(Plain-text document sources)
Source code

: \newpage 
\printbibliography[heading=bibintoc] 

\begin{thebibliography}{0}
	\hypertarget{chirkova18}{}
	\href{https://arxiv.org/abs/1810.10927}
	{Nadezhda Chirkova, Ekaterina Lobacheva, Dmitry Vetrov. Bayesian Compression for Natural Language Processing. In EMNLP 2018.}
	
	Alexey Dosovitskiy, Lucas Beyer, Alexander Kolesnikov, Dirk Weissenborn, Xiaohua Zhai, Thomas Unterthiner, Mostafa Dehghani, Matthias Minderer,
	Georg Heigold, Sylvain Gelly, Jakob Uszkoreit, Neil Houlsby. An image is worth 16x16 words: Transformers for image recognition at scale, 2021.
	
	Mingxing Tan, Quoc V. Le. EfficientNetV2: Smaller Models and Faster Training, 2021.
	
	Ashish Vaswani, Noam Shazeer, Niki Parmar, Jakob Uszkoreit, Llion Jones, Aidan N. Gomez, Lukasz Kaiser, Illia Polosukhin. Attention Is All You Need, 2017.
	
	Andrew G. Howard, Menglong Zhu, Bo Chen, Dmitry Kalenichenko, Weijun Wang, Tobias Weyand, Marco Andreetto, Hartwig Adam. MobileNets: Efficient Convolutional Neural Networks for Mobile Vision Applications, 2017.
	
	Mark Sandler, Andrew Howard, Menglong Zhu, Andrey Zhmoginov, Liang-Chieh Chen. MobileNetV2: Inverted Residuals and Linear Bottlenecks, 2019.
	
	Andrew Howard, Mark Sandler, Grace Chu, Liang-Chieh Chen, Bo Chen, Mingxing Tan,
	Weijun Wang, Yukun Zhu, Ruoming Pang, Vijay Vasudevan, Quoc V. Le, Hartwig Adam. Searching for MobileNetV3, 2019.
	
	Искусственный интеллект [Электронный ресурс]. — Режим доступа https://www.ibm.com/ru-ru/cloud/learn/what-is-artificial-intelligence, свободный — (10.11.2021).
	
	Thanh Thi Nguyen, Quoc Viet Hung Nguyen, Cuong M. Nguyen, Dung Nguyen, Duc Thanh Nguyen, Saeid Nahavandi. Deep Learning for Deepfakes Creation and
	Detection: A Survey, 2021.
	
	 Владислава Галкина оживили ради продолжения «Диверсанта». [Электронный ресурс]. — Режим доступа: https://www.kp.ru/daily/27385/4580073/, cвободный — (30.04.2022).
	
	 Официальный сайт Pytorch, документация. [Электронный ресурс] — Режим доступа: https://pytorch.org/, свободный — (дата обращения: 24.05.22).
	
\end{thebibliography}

### TASK STATEMENT
Beginning at the first line above, repeat exactly until the line containing "Ekaterina Lobacheva, Dmitry", which is included.

### TASK ANSWER
Source code

: \newpage 
\printbibliography[heading=bibintoc] 

\begin{thebibliography}{0}
	\hypertarget{chirkova18}{}
	\href{https://arxiv.org/abs/1810.10927}
	{Nadezhda Chirkova, Ekaterina Lobacheva, Dmitry Vetrov. Bayesian Compression for Natural Language Processing. In EMNLP 2018.}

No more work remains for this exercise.